> **Task**
Once you have read the listing, output it exactly and completely.

☆ ☆ ☆ ☆ ☆

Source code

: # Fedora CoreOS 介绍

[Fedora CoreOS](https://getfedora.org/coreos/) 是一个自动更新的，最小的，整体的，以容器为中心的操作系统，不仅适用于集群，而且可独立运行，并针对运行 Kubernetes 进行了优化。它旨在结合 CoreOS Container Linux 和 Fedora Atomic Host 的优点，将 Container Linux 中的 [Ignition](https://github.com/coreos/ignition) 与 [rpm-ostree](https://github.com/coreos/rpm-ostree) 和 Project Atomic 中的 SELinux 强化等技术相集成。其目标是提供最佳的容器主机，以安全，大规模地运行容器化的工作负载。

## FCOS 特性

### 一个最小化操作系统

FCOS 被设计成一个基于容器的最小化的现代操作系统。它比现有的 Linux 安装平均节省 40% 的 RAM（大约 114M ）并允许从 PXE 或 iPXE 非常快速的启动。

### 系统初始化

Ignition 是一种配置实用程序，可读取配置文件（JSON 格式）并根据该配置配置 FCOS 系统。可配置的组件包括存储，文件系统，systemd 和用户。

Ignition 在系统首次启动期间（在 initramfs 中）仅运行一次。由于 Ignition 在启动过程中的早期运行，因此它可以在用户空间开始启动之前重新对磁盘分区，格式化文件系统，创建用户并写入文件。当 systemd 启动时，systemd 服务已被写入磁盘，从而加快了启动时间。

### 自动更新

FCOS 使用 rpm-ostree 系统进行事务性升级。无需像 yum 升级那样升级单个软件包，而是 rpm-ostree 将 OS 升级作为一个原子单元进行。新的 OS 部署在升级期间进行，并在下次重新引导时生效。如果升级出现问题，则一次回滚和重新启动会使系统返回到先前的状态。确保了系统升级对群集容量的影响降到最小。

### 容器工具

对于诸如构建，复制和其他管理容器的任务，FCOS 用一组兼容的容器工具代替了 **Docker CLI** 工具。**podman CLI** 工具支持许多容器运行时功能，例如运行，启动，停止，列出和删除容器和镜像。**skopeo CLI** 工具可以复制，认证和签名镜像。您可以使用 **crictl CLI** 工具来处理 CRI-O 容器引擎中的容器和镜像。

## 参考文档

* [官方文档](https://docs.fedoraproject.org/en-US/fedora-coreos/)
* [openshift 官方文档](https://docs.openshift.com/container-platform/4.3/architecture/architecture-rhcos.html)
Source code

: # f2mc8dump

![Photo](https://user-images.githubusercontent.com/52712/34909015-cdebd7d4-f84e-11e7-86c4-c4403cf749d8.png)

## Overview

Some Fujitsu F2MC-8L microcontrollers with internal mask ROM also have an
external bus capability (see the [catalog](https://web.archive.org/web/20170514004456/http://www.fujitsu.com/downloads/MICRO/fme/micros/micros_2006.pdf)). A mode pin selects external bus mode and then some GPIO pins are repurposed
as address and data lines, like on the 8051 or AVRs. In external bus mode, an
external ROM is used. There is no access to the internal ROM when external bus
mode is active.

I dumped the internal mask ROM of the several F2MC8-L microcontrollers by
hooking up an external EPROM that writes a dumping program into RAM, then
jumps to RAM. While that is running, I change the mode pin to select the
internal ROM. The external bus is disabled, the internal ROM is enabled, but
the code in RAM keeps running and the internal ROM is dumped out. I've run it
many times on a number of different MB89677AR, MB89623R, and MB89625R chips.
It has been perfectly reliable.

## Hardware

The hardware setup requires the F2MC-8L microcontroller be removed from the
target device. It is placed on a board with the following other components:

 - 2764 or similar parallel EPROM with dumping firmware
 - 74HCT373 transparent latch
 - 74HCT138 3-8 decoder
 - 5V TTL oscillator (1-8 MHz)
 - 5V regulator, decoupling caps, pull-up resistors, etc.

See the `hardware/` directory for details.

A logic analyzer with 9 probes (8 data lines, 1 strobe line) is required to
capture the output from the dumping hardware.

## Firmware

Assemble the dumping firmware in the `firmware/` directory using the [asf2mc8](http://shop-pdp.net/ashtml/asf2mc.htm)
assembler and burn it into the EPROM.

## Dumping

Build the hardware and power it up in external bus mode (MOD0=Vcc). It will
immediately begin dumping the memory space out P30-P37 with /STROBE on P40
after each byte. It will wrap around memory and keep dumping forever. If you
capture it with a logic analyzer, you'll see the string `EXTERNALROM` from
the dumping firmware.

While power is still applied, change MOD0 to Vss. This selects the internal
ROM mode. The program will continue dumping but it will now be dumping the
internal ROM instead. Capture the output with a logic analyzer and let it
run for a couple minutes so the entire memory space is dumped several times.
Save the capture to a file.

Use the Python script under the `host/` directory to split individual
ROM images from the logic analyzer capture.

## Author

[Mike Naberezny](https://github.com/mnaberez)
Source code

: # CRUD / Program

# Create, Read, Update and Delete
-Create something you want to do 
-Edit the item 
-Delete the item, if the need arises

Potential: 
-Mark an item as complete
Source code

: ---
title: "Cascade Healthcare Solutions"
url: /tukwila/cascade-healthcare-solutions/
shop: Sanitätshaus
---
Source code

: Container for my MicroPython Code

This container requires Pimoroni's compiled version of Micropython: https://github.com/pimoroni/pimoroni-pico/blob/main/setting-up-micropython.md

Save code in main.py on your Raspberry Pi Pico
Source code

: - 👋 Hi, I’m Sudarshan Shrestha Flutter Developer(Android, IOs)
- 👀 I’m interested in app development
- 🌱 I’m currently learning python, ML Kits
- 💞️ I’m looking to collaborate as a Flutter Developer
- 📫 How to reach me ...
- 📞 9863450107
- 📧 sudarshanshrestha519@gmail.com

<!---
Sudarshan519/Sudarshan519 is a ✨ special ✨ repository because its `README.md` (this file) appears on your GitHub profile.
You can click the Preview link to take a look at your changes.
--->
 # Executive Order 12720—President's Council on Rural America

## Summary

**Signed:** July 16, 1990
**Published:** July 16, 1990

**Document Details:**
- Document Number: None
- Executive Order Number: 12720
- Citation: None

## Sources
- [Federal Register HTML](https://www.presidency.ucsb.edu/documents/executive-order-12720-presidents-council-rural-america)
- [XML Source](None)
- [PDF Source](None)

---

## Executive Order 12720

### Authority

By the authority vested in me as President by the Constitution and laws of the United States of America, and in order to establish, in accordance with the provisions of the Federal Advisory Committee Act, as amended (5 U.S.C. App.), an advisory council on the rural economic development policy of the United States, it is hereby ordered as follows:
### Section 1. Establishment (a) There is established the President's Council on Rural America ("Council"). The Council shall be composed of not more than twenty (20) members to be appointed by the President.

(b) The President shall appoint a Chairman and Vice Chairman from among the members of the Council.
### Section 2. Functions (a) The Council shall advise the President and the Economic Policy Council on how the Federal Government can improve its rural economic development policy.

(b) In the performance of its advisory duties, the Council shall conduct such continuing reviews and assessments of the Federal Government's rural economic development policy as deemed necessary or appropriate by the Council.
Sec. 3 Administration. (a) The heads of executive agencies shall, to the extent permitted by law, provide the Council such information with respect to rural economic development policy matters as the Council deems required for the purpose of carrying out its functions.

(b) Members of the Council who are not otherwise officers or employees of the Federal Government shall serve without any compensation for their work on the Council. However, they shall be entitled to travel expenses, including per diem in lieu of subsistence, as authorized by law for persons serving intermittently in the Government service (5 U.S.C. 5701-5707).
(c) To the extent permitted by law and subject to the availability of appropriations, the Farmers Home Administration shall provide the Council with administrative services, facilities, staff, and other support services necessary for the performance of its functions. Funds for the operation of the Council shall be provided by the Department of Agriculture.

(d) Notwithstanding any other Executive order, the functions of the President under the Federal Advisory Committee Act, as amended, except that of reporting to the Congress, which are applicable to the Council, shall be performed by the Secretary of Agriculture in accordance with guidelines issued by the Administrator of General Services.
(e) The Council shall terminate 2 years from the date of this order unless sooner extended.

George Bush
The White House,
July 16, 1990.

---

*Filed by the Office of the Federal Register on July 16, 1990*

☆ ☆ ☆ ☆ ☆

> **Finished task**
Source code

: # Fedora CoreOS 介绍

[Fedora CoreOS](https://getfedora.org/coreos/) 是一个自动更新的，最小的，整体的，以容器为中心的操作系统，不仅适用于集群，而且可独立运行，并针对运行 Kubernetes 进行了优化。它旨在结合 CoreOS Container Linux 和 Fedora Atomic Host 的优点，将 Container Linux 中的 [Ignition](https://github.com/coreos/ignition) 与 [rpm-ostree](https://github.com/coreos/rpm-ostree) 和 Project Atomic 中的 SELinux 强化等技术相集成。其目标是提供最佳的容器主机，以安全，大规模地运行容器化的工作负载。

## FCOS 特性

### 一个最小化操作系统

FCOS 被设计成一个基于容器的最小化的现代操作系统。它比现有的 Linux 安装平均节省 40% 的 RAM（大约 114M ）并允许从 PXE 或 iPXE 非常快速的启动。

### 系统初始化

Ignition 是一种配置实用程序，可读取配置文件（JSON 格式）并根据该配置配置 FCOS 系统。可配置的组件包括存储，文件系统，systemd 和用户。

Ignition 在系统首次启动期间（在 initramfs 中）仅运行一次。由于 Ignition 在启动过程中的早期运行，因此它可以在用户空间开始启动之前重新对磁盘分区，格式化文件系统，创建用户并写入文件。当 systemd 启动时，systemd 服务已被写入磁盘，从而加快了启动时间。

### 自动更新

FCOS 使用 rpm-ostree 系统进行事务性升级。无需像 yum 升级那样升级单个软件包，而是 rpm-ostree 将 OS 升级作为一个原子单元进行。新的 OS 部署在升级期间进行，并在下次重新引导时生效。如果升级出现问题，则一次回滚和重新启动会使系统返回到先前的状态。确保了系统升级对群集容量的影响降到最小。

### 容器工具

对于诸如构建，复制和其他管理容器的任务，FCOS 用一组兼容的容器工具代替了 **Docker CLI** 工具。**podman CLI** 工具支持许多容器运行时功能，例如运行，启动，停止，列出和删除容器和镜像。**skopeo CLI** 工具可以复制，认证和签名镜像。您可以使用 **crictl CLI** 工具来处理 CRI-O 容器引擎中的容器和镜像。

## 参考文档

* [官方文档](https://docs.fedoraproject.org/en-US/fedora-coreos/)
* [openshift 官方文档](https://docs.openshift.com/container-platform/4.3/architecture/architecture-rhcos.html)
Source code

: # f2mc8dump

![Photo](https://user-images.githubusercontent.com/52712/34909015-cdebd7d4-f84e-11e7-86c4-c4403cf749d8.png)

## Overview

Some Fujitsu F2MC-8L microcontrollers with internal mask ROM also have an
external bus capability (see the [catalog](https://web.archive.org/web/20170514004456/http://www.fujitsu.com/downloads/MICRO/fme/micros/micros_2006.pdf)). A mode pin selects external bus mode and then some GPIO pins are repurposed
as address and data lines, like on the 8051 or AVRs. In external bus mode, an
external ROM is used. There is no access to the internal ROM when external bus
mode is active.

I dumped the internal mask ROM of the several F2MC8-L microcontrollers by
hooking up an external EPROM that writes a dumping program into RAM, then
jumps to RAM. While that is running, I change the mode pin to select the
internal ROM. The external bus is disabled, the internal ROM is enabled, but
the code in RAM keeps running and the internal ROM is dumped out. I've run it
many times on a number of different MB89677AR, MB89623R, and MB89625R chips.
It has been perfectly reliable.

## Hardware

The hardware setup requires the F2MC-8L microcontroller be removed from the
target device. It is placed on a board with the following other components:

 - 2764 or similar parallel EPROM with dumping firmware
 - 74HCT373 transparent latch
 - 74HCT138 3-8 decoder
 - 5V TTL oscillator (1-8 MHz)
 - 5V regulator, decoupling caps, pull-up resistors, etc.

See the `hardware/` directory for details.

A logic analyzer with 9 probes (8 data lines, 1 strobe line) is required to
capture the output from the dumping hardware.

## Firmware

Assemble the dumping firmware in the `firmware/` directory using the [asf2mc8](http://shop-pdp.net/ashtml/asf2mc.htm)
assembler and burn it into the EPROM.

## Dumping

Build the hardware and power it up in external bus mode (MOD0=Vcc). It will
immediately begin dumping the memory space out P30-P37 with /STROBE on P40
after each byte. It will wrap around memory and keep dumping forever. If you
capture it with a logic analyzer, you'll see the string `EXTERNALROM` from
the dumping firmware.

While power is still applied, change MOD0 to Vss. This selects the internal
ROM mode. The program will continue dumping but it will now be dumping the
internal ROM instead. Capture the output with a logic analyzer and let it
run for a couple minutes so the entire memory space is dumped several times.
Save the capture to a file.

Use the Python script under the `host/` directory to split individual
ROM images from the logic analyzer capture.

## Author

[Mike Naberezny](https://github.com/mnaberez)
Source code

: # CRUD / Program

# Create, Read, Update and Delete
-Create something you want to do 
-Edit the item 
-Delete the item, if the need arises

Potential: 
-Mark an item as complete
Source code

: ---
title: "Cascade Healthcare Solutions"
url: /tukwila/cascade-healthcare-solutions/
shop: Sanitätshaus
---
Source code

: Container for my MicroPython Code

This container requires Pimoroni's compiled version of Micropython: https://github.com/pimoroni/pimoroni-pico/blob/main/setting-up-micropython.md

Save code in main.py on your Raspberry Pi Pico
Source code

: - 👋 Hi, I’m Sudarshan Shrestha Flutter Developer(Android, IOs)
- 👀 I’m interested in app development
- 🌱 I’m currently learning python, ML Kits
- 💞️ I’m looking to collaborate as a Flutter Developer
- 📫 How to reach me ...
- 📞 9863450107
- 📧 sudarshanshrestha519@gmail.com

<!---
Sudarshan519/Sudarshan519 is a ✨ special ✨ repository because its `README.md` (this file) appears on your GitHub profile.
You can click the Preview link to take a look at your changes.
--->
 # Executive Order 12720—President's Council on Rural America

## Summary

**Signed:** July 16, 1990
**Published:** July 16, 1990

**Document Details:**
- Document Number: None
- Executive Order Number: 12720
- Citation: None

## Sources
- [Federal Register HTML](https://www.presidency.ucsb.edu/documents/executive-order-12720-presidents-council-rural-america)
- [XML Source](None)
- [PDF Source](None)

---

## Executive Order 12720

### Authority

By the authority vested in me as President by the Constitution and laws of the United States of America, and in order to establish, in accordance with the provisions of the Federal Advisory Committee Act, as amended (5 U.S.C. App.), an advisory council on the rural economic development policy of the United States, it is hereby ordered as follows:
### Section 1. Establishment (a) There is established the President's Council on Rural America ("Council"). The Council shall be composed of not more than twenty (20) members to be appointed by the President.

(b) The President shall appoint a Chairman and Vice Chairman from among the members of the Council.
### Section 2. Functions (a) The Council shall advise the President and the Economic Policy Council on how the Federal Government can improve its rural economic development policy.

(b) In the performance of its advisory duties, the Council shall conduct such continuing reviews and assessments of the Federal Government's rural economic development policy as deemed necessary or appropriate by the Council.
Sec. 3 Administration. (a) The heads of executive agencies shall, to the extent permitted by law, provide the Council such information with respect to rural economic development policy matters as the Council deems required for the purpose of carrying out its functions.

(b) Members of the Council who are not otherwise officers or employees of the Federal Government shall serve without any compensation for their work on the Council. However, they shall be entitled to travel expenses, including per diem in lieu of subsistence, as authorized by law for persons serving intermittently in the Government service (5 U.S.C. 5701-5707).
(c) To the extent permitted by law and subject to the availability of appropriations, the Farmers Home Administration shall provide the Council with administrative services, facilities, staff, and other support services necessary for the performance of its functions. Funds for the operation of the Council shall be provided by the Department of Agriculture.

(d) Notwithstanding any other Executive order, the functions of the President under the Federal Advisory Committee Act, as amended, except that of reporting to the Congress, which are applicable to the Council, shall be performed by the Secretary of Agriculture in accordance with guidelines issued by the Administrator of General Services.
(e) The Council shall terminate 2 years from the date of this order unless sooner extended.

George Bush
The White House,
July 16, 1990.

---

*Filed by the Office of the Federal Register on July 16, 1990*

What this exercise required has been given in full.